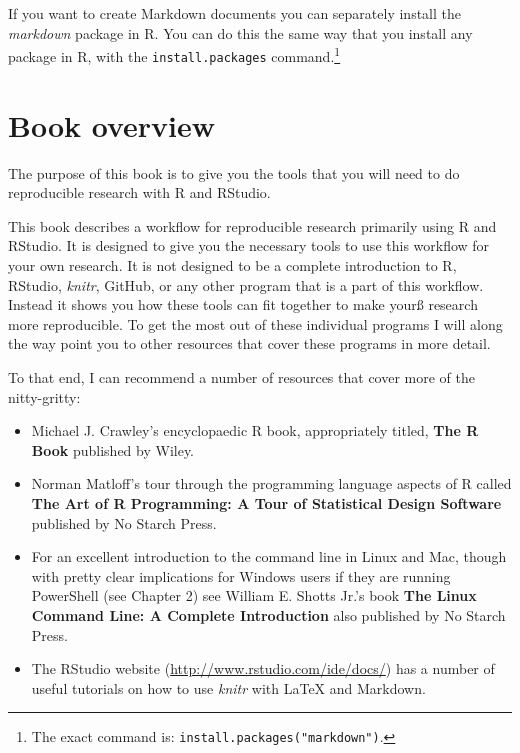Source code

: If you want to create Markdown documents you can separately install the {\emph{markdown}} package in R. You can do this the same way that you install any package in R, with the {\tt{install.packages}} command.\footnote{The exact command is: {\tt{install.packages("markdown")}}.} 


\section{Book overview}

The purpose of this book is to give you the tools that you will need to do reproducible research with R and RStudio. 

This book describes a workflow for reproducible research primarily using R and RStudio. It is designed to give you the necessary tools to use this workflow for your own research. It is not designed to be a complete introduction to R, RStudio, {\emph{knitr}}, GitHub, or any other program that is a part of this workflow. Instead it shows you how these tools can fit together to make yourß research more reproducible. To get the most out of these individual programs I will along the way point you to other resources that cover these programs in more detail.

To that end, I can recommend a number of resources that cover more of the nitty-gritty:

\begin{itemize}
    \item Michael J. Crawley's encyclopaedic R book, appropriately titled, \textbf{The R Book} published by Wiley.
    
    \item Norman Matloff's tour through the programming language aspects of  R called \textbf{The Art of R Programming: A Tour of Statistical Design Software} published by No Starch Press.
    
    \item For an excellent introduction to the command line in Linux and Mac, though with pretty clear implications for Windows users if they are running PowerShell (see Chapter 2) see William E. Shotts Jr.'s book \textbf{The Linux Command Line: A Complete Introduction} also published by No Starch Press.
    
    \item The RStudio website (\url{http://www.rstudio.com/ide/docs/}) has a
  number of useful tutorials on how to use {\emph{knitr}} with LaTeX and Markdown.
\end{itemize}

[WHAT TO PRODUCE]: All lines from the one with "Norman Matloff's tour" through the final line of the listing above are to be restated word for word; the lines before it are left out.

[RESPONSE AREA]:
    \item Norman Matloff's tour through the programming language aspects of  R called \textbf{The Art of R Programming: A Tour of Statistical Design Software} published by No Starch Press.
    
    \item For an excellent introduction to the command line in Linux and Mac, though with pretty clear implications for Windows users if they are running PowerShell (see Chapter 2) see William E. Shotts Jr.'s book \textbf{The Linux Command Line: A Complete Introduction} also published by No Starch Press.
    
    \item The RStudio website (\url{http://www.rstudio.com/ide/docs/}) has a
  number of useful tutorials on how to use {\emph{knitr}} with LaTeX and Markdown.
\end{itemize}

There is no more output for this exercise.